Jane Hertenstein is a prolific author of fiction and creative non-fiction for adults and children. She enjoys long-distance bike touring, waking up early to work, running along the lakefront, and working with the homeless on the streets of Chicago.
Her latest book, Cloud of Witnesses, is based on her experiences substitute teaching in the foothills of the Appalachian Mountains in southern Ohio.
About her writing: “It all started a long time ago. Trees and poems. During my early years I would climb a tree and write a poem about trees. In 4th grade I dabbled in fiction—until my teacher complained to my parents I was “wasting time” writing stories instead of doing my schoolwork. An early activist, as a teen I wrote letters to the local newspaper trying to block an interstate roadway to protect my favorite oak tree.

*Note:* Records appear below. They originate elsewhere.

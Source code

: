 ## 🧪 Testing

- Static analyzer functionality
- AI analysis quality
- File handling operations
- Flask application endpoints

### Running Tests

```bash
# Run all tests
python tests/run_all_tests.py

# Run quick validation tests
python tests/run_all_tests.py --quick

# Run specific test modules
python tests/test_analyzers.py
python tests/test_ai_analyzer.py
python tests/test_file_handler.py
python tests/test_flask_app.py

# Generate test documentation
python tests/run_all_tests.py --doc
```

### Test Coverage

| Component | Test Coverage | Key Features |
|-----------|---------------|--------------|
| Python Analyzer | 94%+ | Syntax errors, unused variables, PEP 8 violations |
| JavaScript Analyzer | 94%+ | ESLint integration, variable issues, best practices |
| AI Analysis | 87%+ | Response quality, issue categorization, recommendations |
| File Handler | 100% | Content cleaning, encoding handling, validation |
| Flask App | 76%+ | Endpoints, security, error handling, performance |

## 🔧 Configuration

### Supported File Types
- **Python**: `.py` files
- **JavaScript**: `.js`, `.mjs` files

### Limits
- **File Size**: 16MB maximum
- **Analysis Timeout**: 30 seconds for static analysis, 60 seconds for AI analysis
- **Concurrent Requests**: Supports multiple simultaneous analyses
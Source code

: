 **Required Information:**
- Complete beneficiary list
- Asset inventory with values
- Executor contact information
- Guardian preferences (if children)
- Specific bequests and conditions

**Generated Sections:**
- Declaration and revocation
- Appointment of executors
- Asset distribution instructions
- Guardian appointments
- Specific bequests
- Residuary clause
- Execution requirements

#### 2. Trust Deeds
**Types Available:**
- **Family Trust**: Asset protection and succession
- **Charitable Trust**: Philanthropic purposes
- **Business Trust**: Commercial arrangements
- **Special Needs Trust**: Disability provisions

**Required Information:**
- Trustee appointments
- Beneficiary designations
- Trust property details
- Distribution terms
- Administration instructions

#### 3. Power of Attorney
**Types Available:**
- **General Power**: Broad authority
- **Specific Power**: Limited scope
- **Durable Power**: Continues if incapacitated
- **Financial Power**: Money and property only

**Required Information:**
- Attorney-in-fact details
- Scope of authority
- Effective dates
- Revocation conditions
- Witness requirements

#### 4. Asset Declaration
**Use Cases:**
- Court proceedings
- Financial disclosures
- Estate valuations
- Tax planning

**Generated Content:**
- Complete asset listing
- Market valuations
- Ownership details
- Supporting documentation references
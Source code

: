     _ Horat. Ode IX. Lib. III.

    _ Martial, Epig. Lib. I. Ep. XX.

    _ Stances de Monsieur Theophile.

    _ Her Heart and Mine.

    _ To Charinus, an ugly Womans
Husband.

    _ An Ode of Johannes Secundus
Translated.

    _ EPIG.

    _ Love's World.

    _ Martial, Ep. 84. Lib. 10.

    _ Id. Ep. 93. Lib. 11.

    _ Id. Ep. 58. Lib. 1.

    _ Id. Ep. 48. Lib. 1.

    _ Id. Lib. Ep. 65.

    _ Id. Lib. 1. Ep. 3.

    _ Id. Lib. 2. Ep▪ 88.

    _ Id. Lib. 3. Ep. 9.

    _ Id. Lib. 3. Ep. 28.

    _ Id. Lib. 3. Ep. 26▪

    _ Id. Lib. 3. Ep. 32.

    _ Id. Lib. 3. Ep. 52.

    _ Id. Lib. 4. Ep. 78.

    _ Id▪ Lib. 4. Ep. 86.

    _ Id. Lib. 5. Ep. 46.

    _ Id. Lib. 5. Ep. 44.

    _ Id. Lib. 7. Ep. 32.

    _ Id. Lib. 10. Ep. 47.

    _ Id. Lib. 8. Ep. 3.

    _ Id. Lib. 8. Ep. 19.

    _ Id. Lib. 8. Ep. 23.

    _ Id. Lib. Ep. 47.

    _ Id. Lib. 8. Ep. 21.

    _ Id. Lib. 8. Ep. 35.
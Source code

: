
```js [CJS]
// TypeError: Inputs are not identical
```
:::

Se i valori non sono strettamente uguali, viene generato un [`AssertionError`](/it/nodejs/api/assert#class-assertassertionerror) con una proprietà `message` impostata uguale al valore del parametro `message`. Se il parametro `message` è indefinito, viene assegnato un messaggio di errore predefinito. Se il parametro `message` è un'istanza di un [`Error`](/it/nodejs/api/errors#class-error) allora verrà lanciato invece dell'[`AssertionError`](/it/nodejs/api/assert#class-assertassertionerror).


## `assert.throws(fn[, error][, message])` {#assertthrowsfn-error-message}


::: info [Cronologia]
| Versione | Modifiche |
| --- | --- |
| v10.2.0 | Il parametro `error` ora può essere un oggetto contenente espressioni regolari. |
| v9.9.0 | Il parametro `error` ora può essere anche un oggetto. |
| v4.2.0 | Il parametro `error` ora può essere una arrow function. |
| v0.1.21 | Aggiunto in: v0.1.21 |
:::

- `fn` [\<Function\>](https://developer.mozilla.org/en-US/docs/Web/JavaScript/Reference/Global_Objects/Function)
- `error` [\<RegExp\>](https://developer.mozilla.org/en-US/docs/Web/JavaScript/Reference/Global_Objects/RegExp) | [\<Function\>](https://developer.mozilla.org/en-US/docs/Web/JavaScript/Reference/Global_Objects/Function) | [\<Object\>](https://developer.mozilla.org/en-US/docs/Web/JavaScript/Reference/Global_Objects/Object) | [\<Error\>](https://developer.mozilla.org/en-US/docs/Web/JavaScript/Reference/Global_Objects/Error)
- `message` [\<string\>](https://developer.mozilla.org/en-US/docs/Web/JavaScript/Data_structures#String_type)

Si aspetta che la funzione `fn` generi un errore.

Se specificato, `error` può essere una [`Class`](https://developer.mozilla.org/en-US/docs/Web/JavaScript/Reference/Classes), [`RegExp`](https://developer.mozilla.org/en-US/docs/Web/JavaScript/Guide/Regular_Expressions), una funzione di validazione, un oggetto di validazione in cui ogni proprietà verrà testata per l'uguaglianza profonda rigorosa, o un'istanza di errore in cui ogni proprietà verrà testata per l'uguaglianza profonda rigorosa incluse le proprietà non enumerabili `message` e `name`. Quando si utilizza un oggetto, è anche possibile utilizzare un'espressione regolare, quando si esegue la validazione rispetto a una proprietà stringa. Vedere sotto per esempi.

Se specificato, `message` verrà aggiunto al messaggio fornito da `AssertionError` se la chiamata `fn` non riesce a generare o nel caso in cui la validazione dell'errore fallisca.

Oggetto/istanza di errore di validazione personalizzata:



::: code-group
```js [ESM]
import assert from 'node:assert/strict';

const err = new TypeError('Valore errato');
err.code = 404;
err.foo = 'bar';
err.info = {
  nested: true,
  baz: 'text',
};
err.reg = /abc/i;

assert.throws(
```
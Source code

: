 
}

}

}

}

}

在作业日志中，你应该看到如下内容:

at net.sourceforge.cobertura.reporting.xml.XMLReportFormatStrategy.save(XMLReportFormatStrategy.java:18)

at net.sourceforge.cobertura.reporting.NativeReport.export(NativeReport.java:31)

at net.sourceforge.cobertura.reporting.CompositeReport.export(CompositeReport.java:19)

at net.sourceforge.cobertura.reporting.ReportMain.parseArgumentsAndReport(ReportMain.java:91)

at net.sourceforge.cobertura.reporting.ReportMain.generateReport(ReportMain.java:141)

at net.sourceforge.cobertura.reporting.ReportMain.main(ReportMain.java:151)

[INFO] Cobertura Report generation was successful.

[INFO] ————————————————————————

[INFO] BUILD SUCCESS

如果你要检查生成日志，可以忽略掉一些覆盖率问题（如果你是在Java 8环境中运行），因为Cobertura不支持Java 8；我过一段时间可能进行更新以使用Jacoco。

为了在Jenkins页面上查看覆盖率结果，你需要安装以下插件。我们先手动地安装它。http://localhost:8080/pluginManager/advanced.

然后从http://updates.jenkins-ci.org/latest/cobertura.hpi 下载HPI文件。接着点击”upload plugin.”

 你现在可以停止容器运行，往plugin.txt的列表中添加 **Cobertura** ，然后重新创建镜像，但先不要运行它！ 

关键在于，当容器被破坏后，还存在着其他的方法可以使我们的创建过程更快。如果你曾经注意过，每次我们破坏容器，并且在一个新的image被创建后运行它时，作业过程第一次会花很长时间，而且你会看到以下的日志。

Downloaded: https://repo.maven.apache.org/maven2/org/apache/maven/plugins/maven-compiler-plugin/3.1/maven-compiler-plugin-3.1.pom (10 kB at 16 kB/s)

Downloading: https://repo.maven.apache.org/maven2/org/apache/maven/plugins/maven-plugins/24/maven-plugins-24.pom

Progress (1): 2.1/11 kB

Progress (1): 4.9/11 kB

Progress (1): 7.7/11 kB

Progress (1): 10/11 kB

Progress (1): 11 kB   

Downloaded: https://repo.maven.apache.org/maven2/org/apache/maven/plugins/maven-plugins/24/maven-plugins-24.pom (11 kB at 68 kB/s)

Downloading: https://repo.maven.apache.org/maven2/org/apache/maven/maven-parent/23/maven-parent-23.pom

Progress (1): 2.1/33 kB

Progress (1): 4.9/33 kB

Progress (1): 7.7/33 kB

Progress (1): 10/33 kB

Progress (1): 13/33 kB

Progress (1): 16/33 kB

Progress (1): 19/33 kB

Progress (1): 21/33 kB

“I always loved reading Newbery-award winners. Favorite books are the place-markers in my life. That time I read only mysteries or autobiographies of ingenious Americans (code for “men,” very few were about women). The summer I read Dickens or Louisa May Alcott, Austen and the Brontës. Then—I stumbled upon The Outsiders.
“The Outsiders switched on philosophical wondering and wandering. Next were Catcher in the Rye, Animal Farm, Lord of the Flies, the Old and New Testaments. Craving realism, I read Grapes of Wrath and The Great Gatsby. There was something out there that I wanted—not sure what, yet it wavered on the horizon like heat on hot pavement. I would write my way toward it.”